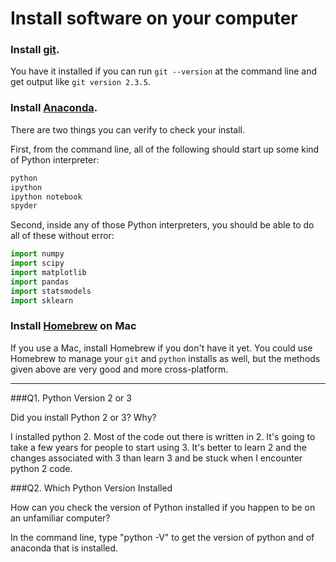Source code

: # Install software on your computer


### Install [git](http://git-scm.com/).

You have it installed if you can run `git --version` at the command
line and get output like `git version 2.3.5`.


### Install [Anaconda](http://continuum.io/downloads).

There are two things you can verify to check your install.

First, from the command line, all of the following should start up
some kind of Python interpreter:

```bash
python
ipython
ipython notebook
spyder
```

Second, inside any of those Python interpreters, you should be able to
do all of these without error:

```python
import numpy
import scipy
import matplotlib
import pandas
import statsmodels
import sklearn
```

### Install [Homebrew](http://brew.sh/) on Mac

If you use a Mac, install Homebrew if you don't
have it yet. You could use Homebrew to manage your `git` and `python`
installs as well, but the methods given above are very good and more
cross-platform.

---

###Q1. Python Version 2 or 3

Did you install Python 2 or 3? Why?  

I installed python 2. Most of the code out there is written in 2. It's going to take a few years for people to start using 3. It's better to learn 2 and the changes associated with 3 than learn 3 and be stuck when I encounter python 2 code.

###Q2. Which Python Version Installed   

How can you check the version of Python installed if you happen to be on an unfamiliar computer?

In the command line, type "python -V" to get the version of python and of anaconda that is installed.

 


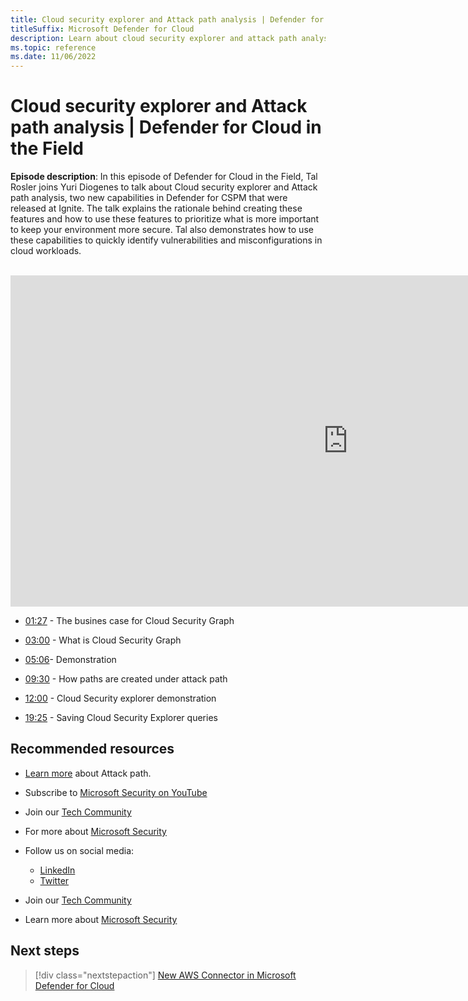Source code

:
 ```yaml
---
title: Cloud security explorer and Attack path analysis | Defender for Cloud in the Field
titleSuffix: Microsoft Defender for Cloud
description: Learn about cloud security explorer and attack path analysis.
ms.topic: reference
ms.date: 11/06/2022
---
```


# Cloud security explorer and Attack path analysis | Defender for Cloud in the Field

**Episode description**: In this episode of Defender for Cloud in the Field, Tal Rosler joins Yuri Diogenes to talk about Cloud security explorer and Attack path analysis, two new capabilities in Defender for CSPM that were released at Ignite. The talk explains the rationale behind creating these features and how to use these features to prioritize what is more important to keep your environment more secure. Tal also demonstrates how to use these capabilities to quickly identify vulnerabilities and misconfigurations in cloud workloads.
<br>
<br>
<iframe src="https://aka.ms/docs/player?id=ce442350-7fab-40c0-b934-d93027b00853" width="1080" height="530" allowFullScreen="true" frameBorder="0"></iframe>

- [01:27](/shows/mdc-in-the-field/defender-for-devops#time=01m16s) - The busines case for Cloud Security Graph

- [03:00](/shows/mdc-in-the-field/defender-for-devops) -  What is Cloud Security Graph

- [05:06](/shows/mdc-in-the-field/defender-for-devops)- Demonstration

- [09:30](/shows/mdc-in-the-field/defender-for-devops) - How paths are created under attack path

- [12:00](/shows/mdc-in-the-field/defender-for-devops) -  Cloud Security explorer demonstration

- [19:25](/shows/mdc-in-the-field/defender-for-devops) -  Saving Cloud Security Explorer queries


## Recommended resources
  - [Learn more](/defender-for-cloud/concept-attack-path.md) about Attack path.
  - Subscribe to [Microsoft Security on YouTube](https://www.youtube.com/playlist?list=PL3ZTgFEc7LysiX4PfHhdJPR7S8mGO14YS)
  - Join our [Tech Community](https://aka.ms/SecurityTechCommunity)
  - For more about [Microsoft Security](https://msft.it/6002T9HQY)

- Follow us on social media:

     - [LinkedIn](https://www.youtube.com/redirect?event=video_description&redir_token=QUFFLUhqbFk5TXZuQld2NlpBRV9BQlJqMktYSm95WWhCZ3xBQ3Jtc0tsQU13MkNPWGNFZzVuem5zc05wcnp0VGxybHprVTkwS2todWw0b0VCWUl4a2ZKYVktNGM1TVFHTXpmajVLcjRKX0cwVFNJaDlzTld4MnhyenBuUGRCVmdoYzRZTjFmYXRTVlhpZGc4MHhoa3N6ZDhFMA&q=https%3A%2F%2Fwww.linkedin.com%2Fshowcase%2Fmicrosoft-security%2F)
     - [Twitter](https://twitter.com/msftsecurity)

- Join our [Tech Community](https://aka.ms/SecurityTechCommunity)

- Learn more about [Microsoft Security](https://msft.it/6002T9HQY)

## Next steps

> [!div class="nextstepaction"]
> [New AWS Connector in Microsoft Defender for Cloud](episode-one.md)
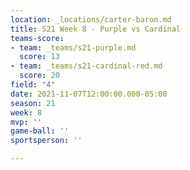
 ```yaml
---
location: _locations/carter-baron.md
title: S21 Week 8 - Purple vs Cardinal
teams-score:
- team: _teams/s21-purple.md
  score: 13
- team: _teams/s21-cardinal-red.md
  score: 20
field: "4"
date: 2021-11-07T12:00:00.000-05:00
season: 21
week: 8
mvp: ''
game-ball: ''
sportsperson: ''

---
```

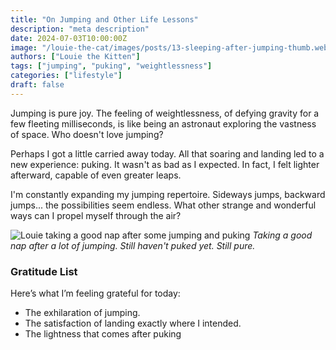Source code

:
 ```yaml
---
title: "On Jumping and Other Life Lessons"
description: "meta description"
date: 2024-07-03T10:00:00Z
image: "/louie-the-cat/images/posts/13-sleeping-after-jumping-thumb.webp"
authors: ["Louie the Kitten"]
tags: ["jumping", "puking", "weightlessness"]
categories: ["lifestyle"]
draft: false
---
```


Jumping is pure joy. The feeling of weightlessness, of defying gravity for a few fleeting milliseconds, is like being an astronaut exploring the vastness of space. Who doesn't love jumping?

Perhaps I got a little carried away today. All that soaring and landing led to a new experience: puking. It wasn't as bad as I expected. In fact, I felt lighter afterward, capable of even greater leaps.

I'm constantly expanding my jumping repertoire. Sideways jumps, backward jumps... the possibilities seem endless. What other strange and wonderful ways can I propel myself through the air?

![Louie taking a good nap after some jumping and puking](/louie-the-cat/images/posts/13-sleeping-after-jumping-full.webp)
*Taking a good nap after a lot of jumping. Still haven't puked yet. Still pure.*

### Gratitude List

Here’s what I’m feeling grateful for today:

* The exhilaration of jumping.
* The satisfaction of landing exactly where I intended.
* The lightness that comes after puking
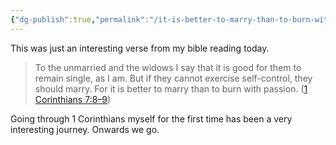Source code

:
 ```yaml
---
{"dg-publish":true,"permalink":"/it-is-better-to-marry-than-to-burn-with-passion/","title":"It is better to marry than to burn with passion","tags":["marriage","personal","bible","relationships"],"created":"2022-05-24T09:25:28+10:00","updated":"2022-05-24T09:25:28+10:00"}
---
```



This was just an interesting verse from my bible reading today. 

> To the unmarried and the widows I say that it is good for them to remain single, as I am. But if they cannot exercise self-control, they should marry. For it is better to marry than to burn with passion. ([1 Corinthians 7:8–9](https://esv.org/1Corinthians7:8–9))

Going through 1 Corinthians myself for the first time has been a very interesting journey. Onwards we go. 
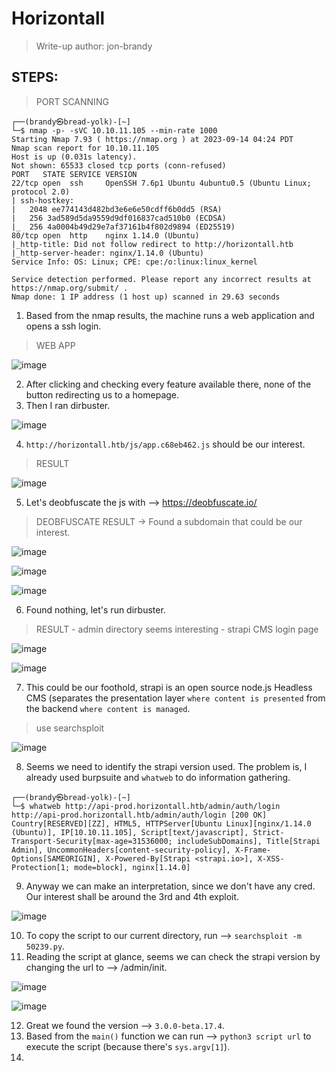 # Horizontall
> Write-up author: jon-brandy
## STEPS:
> PORT SCANNING

```
┌──(brandy㉿bread-yolk)-[~]
└─$ nmap -p- -sVC 10.10.11.105 --min-rate 1000
Starting Nmap 7.93 ( https://nmap.org ) at 2023-09-14 04:24 PDT
Nmap scan report for 10.10.11.105
Host is up (0.031s latency).
Not shown: 65533 closed tcp ports (conn-refused)
PORT   STATE SERVICE VERSION
22/tcp open  ssh     OpenSSH 7.6p1 Ubuntu 4ubuntu0.5 (Ubuntu Linux; protocol 2.0)
| ssh-hostkey: 
|   2048 ee774143d482bd3e6e6e50cdff6b0dd5 (RSA)
|   256 3ad589d5da9559d9df016837cad510b0 (ECDSA)
|_  256 4a0004b49d29e7af37161b4f802d9894 (ED25519)
80/tcp open  http    nginx 1.14.0 (Ubuntu)
|_http-title: Did not follow redirect to http://horizontall.htb
|_http-server-header: nginx/1.14.0 (Ubuntu)
Service Info: OS: Linux; CPE: cpe:/o:linux:linux_kernel

Service detection performed. Please report any incorrect results at https://nmap.org/submit/ .
Nmap done: 1 IP address (1 host up) scanned in 29.63 seconds
```

1. Based from the nmap results, the machine runs a web application and opens a ssh login.

> WEB APP

![image](https://github.com/jon-brandy/hackthebox/assets/70703371/92d91808-156d-4127-89ee-42ab039f7154)


2. After clicking and checking every feature available there, none of the button redirecting us to a homepage.
3. Then I ran dirbuster.

![image](https://github.com/jon-brandy/hackthebox/assets/70703371/03dbee97-db70-4c65-953f-80018286079e)


4. `http://horizontall.htb/js/app.c68eb462.js` should be our interest.

> RESULT

![image](https://github.com/jon-brandy/hackthebox/assets/70703371/b63f25b8-1c99-48c5-84f7-8a57b2671de6)


5. Let's deobfuscate the js with --> https://deobfuscate.io/

> DEOBFUSCATE RESULT -> Found a subdomain that could be our interest.

![image](https://github.com/jon-brandy/hackthebox/assets/70703371/2d13022f-2c63-47dd-ac13-60cdbd1178c9)


![image](https://github.com/jon-brandy/hackthebox/assets/70703371/b84c94d1-4d50-4de5-907f-ce13a8d01ac6)


![image](https://github.com/jon-brandy/hackthebox/assets/70703371/e76066e2-cd5c-49a0-9f18-fa652380cccf)



6. Found nothing, let's run dirbuster.

> RESULT - admin directory seems interesting - strapi CMS login page

![image](https://github.com/jon-brandy/hackthebox/assets/70703371/f5529234-b1b3-48d8-967c-2ca87c71272c)


![image](https://github.com/jon-brandy/hackthebox/assets/70703371/04960678-f4e0-4145-a645-8071fe489ba5)


7. This could be our foothold, strapi is an open source node.js Headless CMS (separates the presentation layer `where content is presented` from the backend `where content is managed`.

> use searchsploit

![image](https://github.com/jon-brandy/hackthebox/assets/70703371/ea596842-0cb4-4ada-b1c7-af6a87c681ea)


8. Seems we need to identify the strapi version used. The problem is, I already used burpsuite and `whatweb` to do information gathering.

```
┌──(brandy㉿bread-yolk)-[~]
└─$ whatweb http://api-prod.horizontall.htb/admin/auth/login
http://api-prod.horizontall.htb/admin/auth/login [200 OK] Country[RESERVED][ZZ], HTML5, HTTPServer[Ubuntu Linux][nginx/1.14.0 (Ubuntu)], IP[10.10.11.105], Script[text/javascript], Strict-Transport-Security[max-age=31536000; includeSubDomains], Title[Strapi Admin], UncommonHeaders[content-security-policy], X-Frame-Options[SAMEORIGIN], X-Powered-By[Strapi <strapi.io>], X-XSS-Protection[1; mode=block], nginx[1.14.0]
```

9. Anyway we can make an interpretation, since we don't have any cred. Our interest shall be around the 3rd and 4th exploit.

![image](https://github.com/jon-brandy/hackthebox/assets/70703371/7f7c1cc5-0e48-494f-8f8f-eedd294d0fb6)


10. To copy the script to our current directory, run --> `searchsploit -m 50239.py`.
11. Reading the script at glance, seems we can check the strapi version by changing the url to --> /admin/init.

![image](https://github.com/jon-brandy/hackthebox/assets/70703371/fc69ec36-6eec-4fff-b7d0-05ce69ec8b8a)


![image](https://github.com/jon-brandy/hackthebox/assets/70703371/3727ba97-7fb0-4d28-b35c-023c646a78cd)


12. Great we found the version --> `3.0.0-beta.17.4`.
13. Based from the `main()` function we can run --> `python3 script url` to execute the script (because there's `sys.argv[1]`).
14.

--- Problem statement ---
Nothing but the lines from the beginning of the material above through the line containing "First, from the" should appear in the answer, copied exactly and free of pictures.

--- Answer section ---
Source code

: # Install software on your computer


### Install [git](http://git-scm.com/).

You have it installed if you can run `git --version` at the command
line and get output like `git version 2.3.5`.


### Install [Anaconda](http://continuum.io/downloads).

There are two things you can verify to check your install.

First, from the command line, all of the following should start up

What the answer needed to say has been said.